Banks must review IT systems after RBS chaos

The UK banking sector has been told to review its IT infrastructure after the Treasury Committee chairman warned that the RBS computer glitch could have spread to other networks.

Treasury Committee chairman Andrew Tyrie MP said that “every bank should be checking its IT systems”, in response to the IT glitch which caused widespread disruption for RBS, Ulster Bank, and Natwest in June.

“We need to have confidence that such a failure cannot happen again,” Tyrie said, claiming that public confidence in the banking sector had been knocked as a result.

Millions were affected by the software patch upgrade that caused banking computer systems to fail, leading to widespread service disruption.  RBS has earmarked £125 million for compensation. Last week, Ulster Bank, also affected by the computer failure, offered £20 compensation to its customers, each.

Tyrie warned that the problems threatened to infect other banks in the sector.

However, Tyrie also praised RBS chief exec Stephen Hester for his immediate response to the chaos caused by the software glitch.

“Mr Hester took swift action to remedy the failure; he also took full responsibility on behalf of RBS,” Tyrie said. “He did the right thing.”

Hester has previously claimed that IT outsourcing was not the cause of the software upgrade failure, following 30,000 job cuts and an increased reliance on shipping work elsewhere.  

In letters published by the Treasury Committee today, Financial Services Authority chairman Lord Turner stated that an investigation would begin into the computer failure at RBS, as well as an internal investigation by the bank itself.

Lord Turner also warned that similar disruption to account access in future could cause a “potential drain on liquidity through customers removing their deposits”.

According to reports by the Financial Times, the FSA has now written to  the chairmen of major high street banks, requesting specific details of their attempts to ensure software glitches would not critically hit systems in the future.

The FSA has also requested the names of senior managers accountable for IT systems, and has requested that bank bosses identify any potential problem areas in infrastructure.

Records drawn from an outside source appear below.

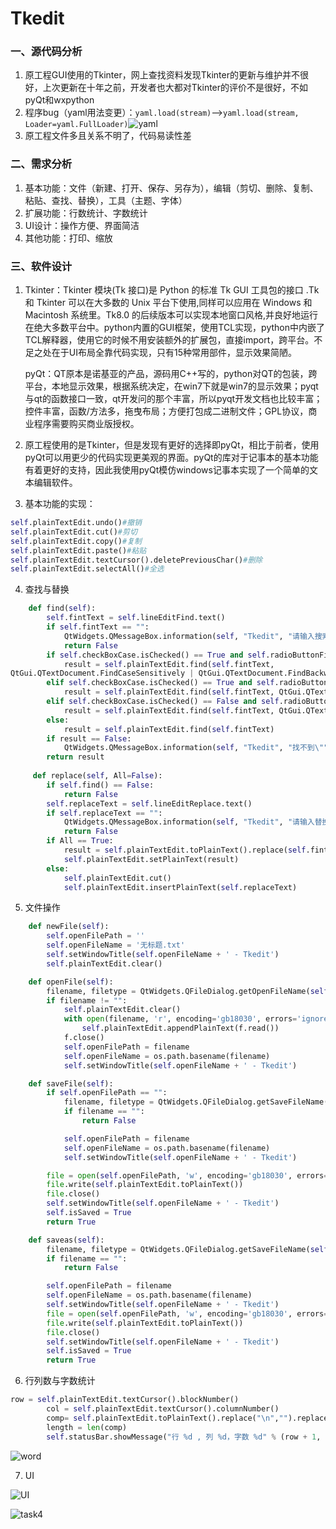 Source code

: # Tkedit

### 一、源代码分析

1. 原工程GUI使用的Tkinter，网上查找资料发现Tkinter的更新与维护并不很好，上次更新在十年之前，开发者也大都对Tkinter的评价不是很好，不如pyQt和wxpython
2. 程序bug（yaml用法变更）：`yaml.load(stream)`—>`yaml.load(stream, Loader=yaml.FullLoader)`![yaml](C:\Users\Dell\Desktop\Task4\image\yaml.png)
3. 原工程文件多且关系不明了，代码易读性差

### 二、需求分析

1. 基本功能：文件（新建、打开、保存、另存为），编辑（剪切、删除、复制、粘贴、查找、替换），工具（主题、字体）
2. 扩展功能：行数统计、字数统计
3. UI设计：操作方便、界面简洁
4. 其他功能：打印、缩放

### 三、软件设计

1. Tkinter：Tkinter 模块(Tk 接口)是 Python 的标准 Tk GUI 工具包的接口 .Tk 和 Tkinter 可以在大多数的 Unix 平台下使用,同样可以应用在 Windows 和 Macintosh 系统里。Tk8.0 的后续版本可以实现本地窗口风格,并良好地运行在绝大多数平台中。python内置的GUI框架，使用TCL实现，python中内嵌了TCL解释器，使用它的时候不用安装额外的扩展包，直接import，跨平台。不足之处在于UI布局全靠代码实现，只有15种常用部件，显示效果简陋。 

   pyQt：QT原本是诺基亚的产品，源码用C++写的，python对QT的包装，跨平台，本地显示效果，根据系统决定，在win7下就是win7的显示效果；pyqt与qt的函数接口一致，qt开发问的那个丰富，所以pyqt开发文档也比较丰富；控件丰富，函数/方法多，拖曳布局；方便打包成二进制文件；GPL协议，商业程序需要购买商业版授权。

2. 原工程使用的是Tkinter，但是发现有更好的选择即pyQt，相比于前者，使用pyQt可以用更少的代码实现更美观的界面。pyQt的库对于记事本的基本功能有着更好的支持，因此我使用pyQt模仿windows记事本实现了一个简单的文本编辑软件。

3. 基本功能的实现：

```python
self.plainTextEdit.undo()#撤销
self.plainTextEdit.cut()#剪切
self.plainTextEdit.copy()#复制
self.plainTextEdit.paste()#粘贴
self.plainTextEdit.textCursor().deletePreviousChar()#删除
self.plainTextEdit.selectAll()#全选
```

4. 查找与替换

```python
    def find(self):
        self.fintText = self.lineEditFind.text()
        if self.fintText == "":
            QtWidgets.QMessageBox.information(self, "Tkedit", "请输入搜索内容")
            return False
        if self.checkBoxCase.isChecked() == True and self.radioButtonFindProv.isChecked() == True:
            result = self.plainTextEdit.find(self.fintText,
QtGui.QTextDocument.FindCaseSensitively | QtGui.QTextDocument.FindBackward)
        elif self.checkBoxCase.isChecked() == True and self.radioButtonFindNext.isChecked() == True:
            result = self.plainTextEdit.find(self.fintText, QtGui.QTextDocument.FindCaseSensitively)
        elif self.checkBoxCase.isChecked() == False and self.radioButtonFindProv.isChecked() == True:
            result = self.plainTextEdit.find(self.fintText, QtGui.QTextDocument.FindBackward)
        else:
            result = self.plainTextEdit.find(self.fintText)
        if result == False:
            QtWidgets.QMessageBox.information(self, "Tkedit", "找不到\"" + self.fintText + "\"")
        return result
    
     def replace(self, All=False):
        if self.find() == False:
            return False
        self.replaceText = self.lineEditReplace.text()
        if self.replaceText == "":
            QtWidgets.QMessageBox.information(self, "Tkedit", "请输入替换内容")
            return False
        if All == True:
            result = self.plainTextEdit.toPlainText().replace(self.fintText, self.replaceText)
            self.plainTextEdit.setPlainText(result)
        else:
            self.plainTextEdit.cut()
            self.plainTextEdit.insertPlainText(self.replaceText)
```

5. 文件操作

```python
    def newFile(self):
        self.openFilePath = ''
        self.openFileName = '无标题.txt'
        self.setWindowTitle(self.openFileName + ' - Tkedit')
        self.plainTextEdit.clear()

    def openFile(self):
        filename, filetype = QtWidgets.QFileDialog.getOpenFileName(self, "打开", "./", "文本文档 (*.txt);;所有文件 (*)")
        if filename != "":
            self.plainTextEdit.clear()
            with open(filename, 'r', encoding='gb18030', errors='ignore') as f:
                self.plainTextEdit.appendPlainText(f.read())
            f.close()
            self.openFilePath = filename
            self.openFileName = os.path.basename(filename)
            self.setWindowTitle(self.openFileName + ' - Tkedit')

    def saveFile(self):
        if self.openFilePath == "":
            filename, filetype = QtWidgets.QFileDialog.getSaveFileName(self, '保存', './', "文本文档 (*.txt);;所有文件 (*)")
            if filename == "":
                return False

            self.openFilePath = filename
            self.openFileName = os.path.basename(filename)
            self.setWindowTitle(self.openFileName + ' - Tkedit')

        file = open(self.openFilePath, 'w', encoding='gb18030', errors='ignore')
        file.write(self.plainTextEdit.toPlainText())
        file.close()
        self.setWindowTitle(self.openFileName + ' - Tkedit')
        self.isSaved = True
        return True

    def saveas(self):
        filename, filetype = QtWidgets.QFileDialog.getSaveFileName(self, '保存', './', "文本文档 (*.txt);;所有文件 (*)")
        if filename == "":
            return False

        self.openFilePath = filename
        self.openFileName = os.path.basename(filename)
        self.setWindowTitle(self.openFileName + ' - Tkedit')
        file = open(self.openFilePath, 'w', encoding='gb18030', errors='ignore')
        file.write(self.plainTextEdit.toPlainText())
        file.close()
        self.setWindowTitle(self.openFileName + ' - Tkedit')
        self.isSaved = True
        return True
```

6. 行列数与字数统计

```python
row = self.plainTextEdit.textCursor().blockNumber()
        col = self.plainTextEdit.textCursor().columnNumber()
        comp= self.plainTextEdit.toPlainText().replace("\n","").replace(" ","").strip()
        length = len(comp)
        self.statusBar.showMessage("行 %d , 列 %d，字数 %d" % (row + 1, col + 1, length ))
```

![word](C:\Users\Dell\Desktop\Task4\image\word.png)

7. UI

![UI](C:\Users\Dell\Desktop\Task4\image\UI.png)

![task4](C:\Users\Dell\Desktop\Task4\image\task4.gif)

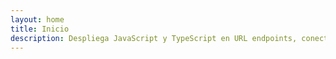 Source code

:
 ```yaml
---
layout: home
title: Inicio
description: Despliega JavaScript y TypeScript en URL endpoints, conecta APIs esenciales, automatiza tu negocio y construye apps empresariales a medida más rápido, sin administrar servidores.
---
```


<script setup>
import Home from '../components/Home.vue'
import es from '@theme/../../locales/es'
</script>

<Home :locale="es" />
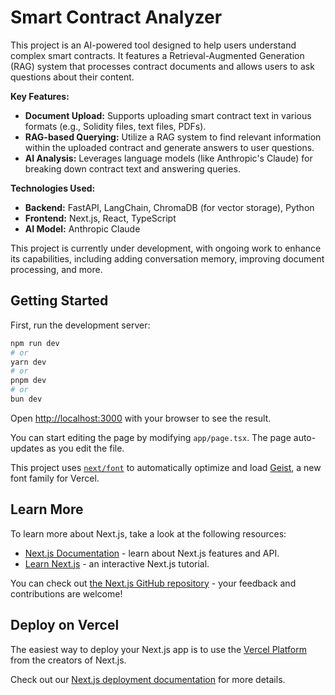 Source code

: # Smart Contract Analyzer

This project is an AI-powered tool designed to help users understand complex smart contracts. It features a Retrieval-Augmented Generation (RAG) system that processes contract documents and allows users to ask questions about their content.

**Key Features:**

*   **Document Upload:** Supports uploading smart contract text in various formats (e.g., Solidity files, text files, PDFs).
*   **RAG-based Querying:** Utilize a RAG system to find relevant information within the uploaded contract and generate answers to user questions.
*   **AI Analysis:** Leverages language models (like Anthropic's Claude) for breaking down contract text and answering queries.

**Technologies Used:**

*   **Backend:** FastAPI, LangChain, ChromaDB (for vector storage), Python
*   **Frontend:** Next.js, React, TypeScript
*   **AI Model:** Anthropic Claude

This project is currently under development, with ongoing work to enhance its capabilities, including adding conversation memory, improving document processing, and more.

## Getting Started

First, run the development server:

```bash
npm run dev
# or
yarn dev
# or
pnpm dev
# or
bun dev
```

Open [http://localhost:3000](http://localhost:3000) with your browser to see the result.

You can start editing the page by modifying `app/page.tsx`. The page auto-updates as you edit the file.

This project uses [`next/font`](https://nextjs.org/docs/app/building-your-application/optimizing/fonts) to automatically optimize and load [Geist](https://vercel.com/font), a new font family for Vercel.

## Learn More

To learn more about Next.js, take a look at the following resources:

- [Next.js Documentation](https://nextjs.org/docs) - learn about Next.js features and API.
- [Learn Next.js](https://nextjs.org/learn) - an interactive Next.js tutorial.

You can check out [the Next.js GitHub repository](https://github.com/vercel/next.js) - your feedback and contributions are welcome!

## Deploy on Vercel

The easiest way to deploy your Next.js app is to use the [Vercel Platform](https://vercel.com/new?utm_medium=default-template&filter=next.js&utm_source=create-next-app&utm_campaign=create-next-app-readme) from the creators of Next.js.

Check out our [Next.js deployment documentation](https://nextjs.org/docs/app/building-your-application/deploying) for more details.
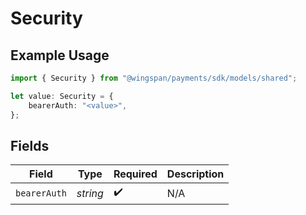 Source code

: # Security

## Example Usage

```typescript
import { Security } from "@wingspan/payments/sdk/models/shared";

let value: Security = {
    bearerAuth: "<value>",
};
```

## Fields

| Field              | Type               | Required           | Description        |
| ------------------ | ------------------ | ------------------ | ------------------ |
| `bearerAuth`       | *string*           | :heavy_check_mark: | N/A                | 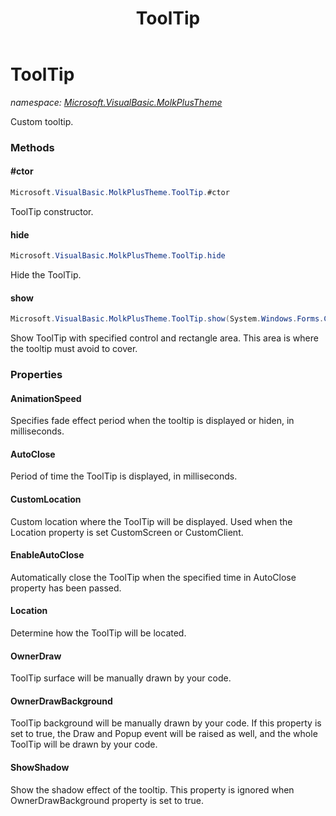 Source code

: ﻿---
title: ToolTip
---

# ToolTip
_namespace: [Microsoft.VisualBasic.MolkPlusTheme](N-Microsoft.VisualBasic.MolkPlusTheme.html)_

Custom tooltip.

### Methods

#### #ctor
```csharp
Microsoft.VisualBasic.MolkPlusTheme.ToolTip.#ctor
```
ToolTip constructor.

#### hide
```csharp
Microsoft.VisualBasic.MolkPlusTheme.ToolTip.hide
```
Hide the ToolTip.

#### show
```csharp
Microsoft.VisualBasic.MolkPlusTheme.ToolTip.show(System.Windows.Forms.Control,System.Drawing.Rectangle)
```
Show ToolTip with specified control and rectangle area. This area is where the tooltip must avoid to cover.



### Properties

#### AnimationSpeed
Specifies fade effect period when the tooltip is displayed or hiden, in milliseconds.
#### AutoClose
Period of time the ToolTip is displayed, in milliseconds.
#### CustomLocation
Custom location where the ToolTip will be displayed.
 Used when the Location property is set CustomScreen or CustomClient.
#### EnableAutoClose
Automatically close the ToolTip when the specified time in AutoClose property has been passed.
#### Location
Determine how the ToolTip will be located.
#### OwnerDraw
ToolTip surface will be manually drawn by your code.
#### OwnerDrawBackground
ToolTip background will be manually drawn by your code.
 If this property is set to true, the Draw and Popup event will be raised as well, 
 and the whole ToolTip will be drawn by your code.
#### ShowShadow
Show the shadow effect of the tooltip. This property is ignored when OwnerDrawBackground property is set to true.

A spokesperson for HSBC confirmed to TechEye that it had plans in place to review its critical IT systems, and will respond to the FSA’s requests.

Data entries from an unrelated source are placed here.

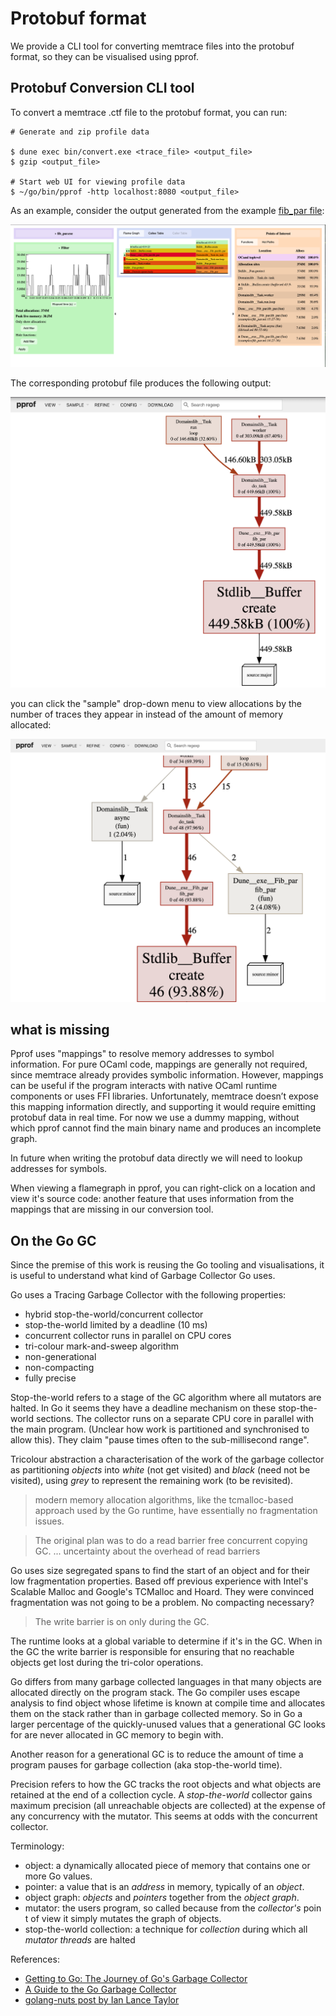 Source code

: # Protobuf format

We provide a CLI tool for converting memtrace files into the protobuf format, so they can be visualised using pprof.

## Protobuf Conversion CLI tool

To convert a memtrace .ctf file to the protobuf format, you can run:

```shell
# Generate and zip profile data

$ dune exec bin/convert.exe <trace_file> <output_file>
$ gzip <output_file>

# Start web UI for viewing profile data
$ ~/go/bin/pprof -http localhost:8080 <output_file>
```

As an example, consider the output generated from the example [fib_par file](./../examples/fib_par.ml):

![memtrace-viewer](memtrace-viewer-output.png)

The corresponding protobuf file produces the following output:

![Allocations-by-size](pprof-by-size.png)

you can click the "sample" drop-down menu to view allocations by the number of traces they appear in instead of the amount of memory allocated:

![Allocations-by-number-of-traces](pprof-by-samples.png)

## what is missing

Pprof uses "mappings" to resolve memory addresses to symbol information. For pure OCaml code, mappings are generally not required, since memtrace already provides symbolic information. However, mappings can be useful if the program interacts with native OCaml runtime components or uses FFI libraries. Unfortunately, memtrace doesn’t expose this mapping information directly, and supporting it would require emitting protobuf data in real time. For now we use a dummy mapping, without which pprof cannot find the main binary name and produces an incomplete graph.

In future when writing the protobuf data directly we will need to lookup addresses for symbols.

When viewing a flamegraph in pprof, you can right-click on a location and view it's source code: another feature that uses information from the mappings that are missing in our conversion tool.

## On the Go GC

Since the premise of this work is reusing the Go tooling and visualisations, it is useful to understand what kind of Garbage Collector Go uses.

Go uses a Tracing Garbage Collector with the following properties:
 * hybrid stop-the-world/concurrent collector
 * stop-the-world limited by a deadline (10 ms)
 * concurrent collector runs in parallel on CPU cores
 * tri-colour mark-and-sweep algorithm
 * non-generational
 * non-compacting
 * fully precise

Stop-the-world refers to a stage of the GC algorithm where all mutators are halted. In Go it seems they have a deadline mechanism on these stop-the-world sections. The collector runs on a separate CPU core in parallel with the main program. (Unclear how work is partitioned and synchronised to allow this). They claim "pause times often to the sub-millisecond range".

Tricolour abstraction a characterisation of the work of the garbage collector as partitioning *objects* into *white* (not get visited) and *black* (need not be visited), using *grey* to represent the remaining work (to be revisited).

> modern memory allocation algorithms, like the tcmalloc-based approach used by the Go runtime, have essentially no fragmentation issues.

> The original plan was to do a read barrier free concurrent copying GC. ... uncertainty about the overhead of read barriers

Go uses size segregated spans to find the start of an object and for their low fragmentation properties. Based off previous experience with Intel's Scalable Malloc and Google's TCMalloc and Hoard. They were convinced fragmentation was not going to be a problem. No compacting necessary?

> The write barrier is on only during the GC.

The runtime looks at a global variable to determine if it's in the GC. When in the GC the write barrier is responsible for ensuring that no reachable objects get lost during the tri-color operations.

Go differs from many garbage collected languages in that many objects are allocated directly on the program stack. The Go compiler uses escape analysis to find object whose lifetime is known at compile time and allocates them on the stack rather than in garbage collected memory. So in Go a larger percentage of the quickly-unused values that a generational GC looks for are never allocated in GC memory to begin with.

Another reason for a generational GC is to reduce the amount of time a program pauses for garbage collection (aka stop-the-world time).

Precision refers to how the GC tracks the root objects and what objects are retained at the end of a collection cycle. A *stop-the-world* collector gains maximum precision (all unreachable objects are collected) at the expense of any concurrency with the mutator. This seems at odds with the concurrent collector.


Terminology:
 * object: a dynamically allocated piece of memory that contains one or more Go values.
 * pointer: a value that is an *address* in memory, typically of an *object*.
 * object graph: *objects* and *pointers* together from the *object graph*.
 * mutator: the users program, so called because from the *collector's* poin t of view it simply mutates the graph of objects.
 * stop-the-world collection: a technique for *collection* during which all *mutator threads* are halted

References:
 * [Getting to Go: The Journey of Go's Garbage Collector](https://go.dev/blog/ismmkeynote)
 * [A Guide to the Go Garbage Collector](https://tip.golang.org/doc/gc-guide)
 * [golang-nuts post by Ian Lance Taylor](https://groups.google.com/g/golang-nuts/c/KJiyv2mV2pU)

Santander told TechEye that it has received the RSA letter, and is regularly checking its systems, though there are no immediate plans to do more wide-ranging IT checks.

Lloyds and Barclays have not replied to requests for comment at this time.

However Michael Allen, Director of IT Service Management at enterprise software provider Compuware said that such checks are “vital”:

“It is critically important, from a customer service, business productivity and security perspective that banking systems are performing at optimal levels at all times,” Allen said, speaking with TechEye.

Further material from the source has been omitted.